***** PROVIDED RECORDS *****
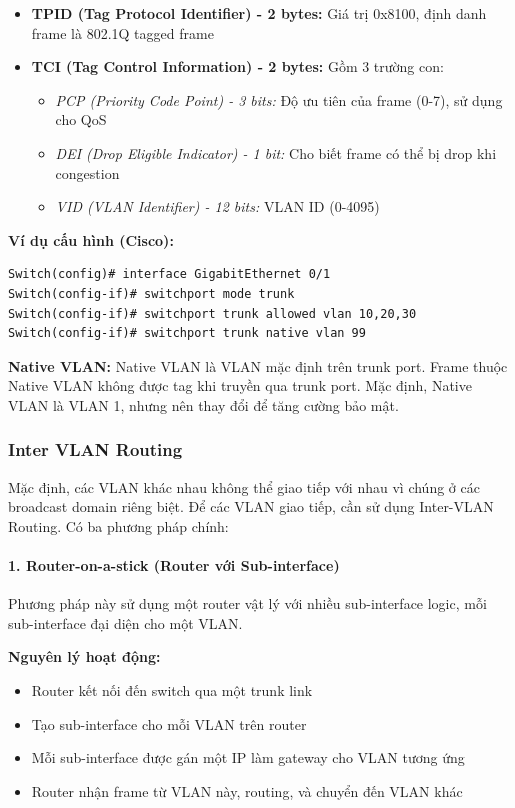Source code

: \begin{itemize}
    \item \textbf{TPID (Tag Protocol Identifier) - 2 bytes:} Giá trị 0x8100, định danh frame là 802.1Q tagged frame
    \item \textbf{TCI (Tag Control Information) - 2 bytes:} Gồm 3 trường con:
    \begin{itemize}
        \item \textit{PCP (Priority Code Point) - 3 bits:} Độ ưu tiên của frame (0-7), sử dụng cho QoS
        \item \textit{DEI (Drop Eligible Indicator) - 1 bit:} Cho biết frame có thể bị drop khi congestion
        \item \textit{VID (VLAN Identifier) - 12 bits:} VLAN ID (0-4095)
    \end{itemize}
\end{itemize}

\textbf{Ví dụ cấu hình (Cisco):}
\begin{verbatim}
Switch(config)# interface GigabitEthernet 0/1
Switch(config-if)# switchport mode trunk
Switch(config-if)# switchport trunk allowed vlan 10,20,30
Switch(config-if)# switchport trunk native vlan 99
\end{verbatim}

\textbf{Native VLAN:}
Native VLAN là VLAN mặc định trên trunk port. Frame thuộc Native VLAN không được tag khi truyền qua trunk port. Mặc định, Native VLAN là VLAN 1, nhưng nên thay đổi để tăng cường bảo mật.

\subsubsection{Inter VLAN Routing}
Mặc định, các VLAN khác nhau không thể giao tiếp với nhau vì chúng ở các broadcast domain riêng biệt. Để các VLAN giao tiếp, cần sử dụng Inter-VLAN Routing. Có ba phương pháp chính:

\paragraph{1. Router-on-a-stick (Router với Sub-interface)}
Phương pháp này sử dụng một router vật lý với nhiều sub-interface logic, mỗi sub-interface đại diện cho một VLAN.

\textbf{Nguyên lý hoạt động:}
\begin{itemize}
    \item Router kết nối đến switch qua một trunk link
    \item Tạo sub-interface cho mỗi VLAN trên router
    \item Mỗi sub-interface được gán một IP làm gateway cho VLAN tương ứng
    \item Router nhận frame từ VLAN này, routing, và chuyển đến VLAN khác
\end{itemize}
*****
WHAT YOU WILL DO: Send back an exact copy of only the lines from the line with "Router-on-a-stick (Router với" up to and including the line with "một trunk link" in the data above.

TASK SOLUTION:
\paragraph{1. Router-on-a-stick (Router với Sub-interface)}
Phương pháp này sử dụng một router vật lý với nhiều sub-interface logic, mỗi sub-interface đại diện cho một VLAN.

\textbf{Nguyên lý hoạt động:}
\begin{itemize}
    \item Router kết nối đến switch qua một trunk link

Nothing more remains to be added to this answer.